*** SOURCE RECORDS ***

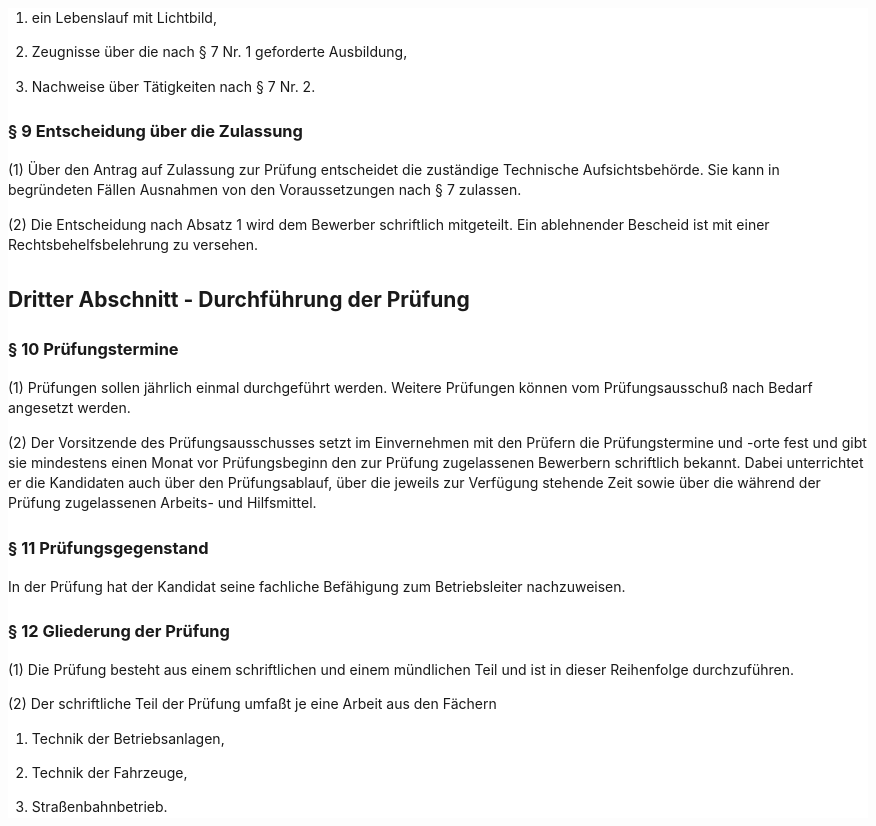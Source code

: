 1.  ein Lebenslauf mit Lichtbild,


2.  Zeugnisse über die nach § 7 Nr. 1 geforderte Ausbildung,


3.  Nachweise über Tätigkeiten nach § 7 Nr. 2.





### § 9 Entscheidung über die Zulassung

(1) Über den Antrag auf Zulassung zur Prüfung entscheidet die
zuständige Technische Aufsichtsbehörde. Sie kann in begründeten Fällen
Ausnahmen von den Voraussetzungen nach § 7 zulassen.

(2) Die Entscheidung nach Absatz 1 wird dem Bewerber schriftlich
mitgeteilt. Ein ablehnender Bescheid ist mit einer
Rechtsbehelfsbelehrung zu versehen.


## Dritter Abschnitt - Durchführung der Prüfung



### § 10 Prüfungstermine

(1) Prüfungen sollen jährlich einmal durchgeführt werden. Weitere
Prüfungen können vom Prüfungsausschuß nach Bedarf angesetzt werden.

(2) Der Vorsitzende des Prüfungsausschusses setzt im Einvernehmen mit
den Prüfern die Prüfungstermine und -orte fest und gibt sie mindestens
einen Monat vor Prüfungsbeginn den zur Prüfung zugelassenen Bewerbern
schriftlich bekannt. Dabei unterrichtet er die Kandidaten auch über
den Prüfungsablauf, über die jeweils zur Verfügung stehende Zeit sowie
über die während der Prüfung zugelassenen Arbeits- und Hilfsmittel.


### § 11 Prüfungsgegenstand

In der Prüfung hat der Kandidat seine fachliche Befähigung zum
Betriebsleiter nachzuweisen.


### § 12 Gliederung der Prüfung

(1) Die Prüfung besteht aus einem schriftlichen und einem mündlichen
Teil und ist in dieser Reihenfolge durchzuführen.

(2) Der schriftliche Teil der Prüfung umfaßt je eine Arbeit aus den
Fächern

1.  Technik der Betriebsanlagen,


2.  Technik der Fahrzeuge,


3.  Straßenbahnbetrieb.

***

[WORK INSTRUCTIONS] Please make an exact copy of the lines above from the line with "Ausnahmen von den" through the line with "Teil und ist", both ends included.

[ANSWER SPACE]
Ausnahmen von den Voraussetzungen nach § 7 zulassen.

(2) Die Entscheidung nach Absatz 1 wird dem Bewerber schriftlich
mitgeteilt. Ein ablehnender Bescheid ist mit einer
Rechtsbehelfsbelehrung zu versehen.


## Dritter Abschnitt - Durchführung der Prüfung



### § 10 Prüfungstermine

(1) Prüfungen sollen jährlich einmal durchgeführt werden. Weitere
Prüfungen können vom Prüfungsausschuß nach Bedarf angesetzt werden.

(2) Der Vorsitzende des Prüfungsausschusses setzt im Einvernehmen mit
den Prüfern die Prüfungstermine und -orte fest und gibt sie mindestens
einen Monat vor Prüfungsbeginn den zur Prüfung zugelassenen Bewerbern
schriftlich bekannt. Dabei unterrichtet er die Kandidaten auch über
den Prüfungsablauf, über die jeweils zur Verfügung stehende Zeit sowie
über die während der Prüfung zugelassenen Arbeits- und Hilfsmittel.


### § 11 Prüfungsgegenstand

In der Prüfung hat der Kandidat seine fachliche Befähigung zum
Betriebsleiter nachzuweisen.


### § 12 Gliederung der Prüfung

(1) Die Prüfung besteht aus einem schriftlichen und einem mündlichen
Teil und ist in dieser Reihenfolge durchzuführen.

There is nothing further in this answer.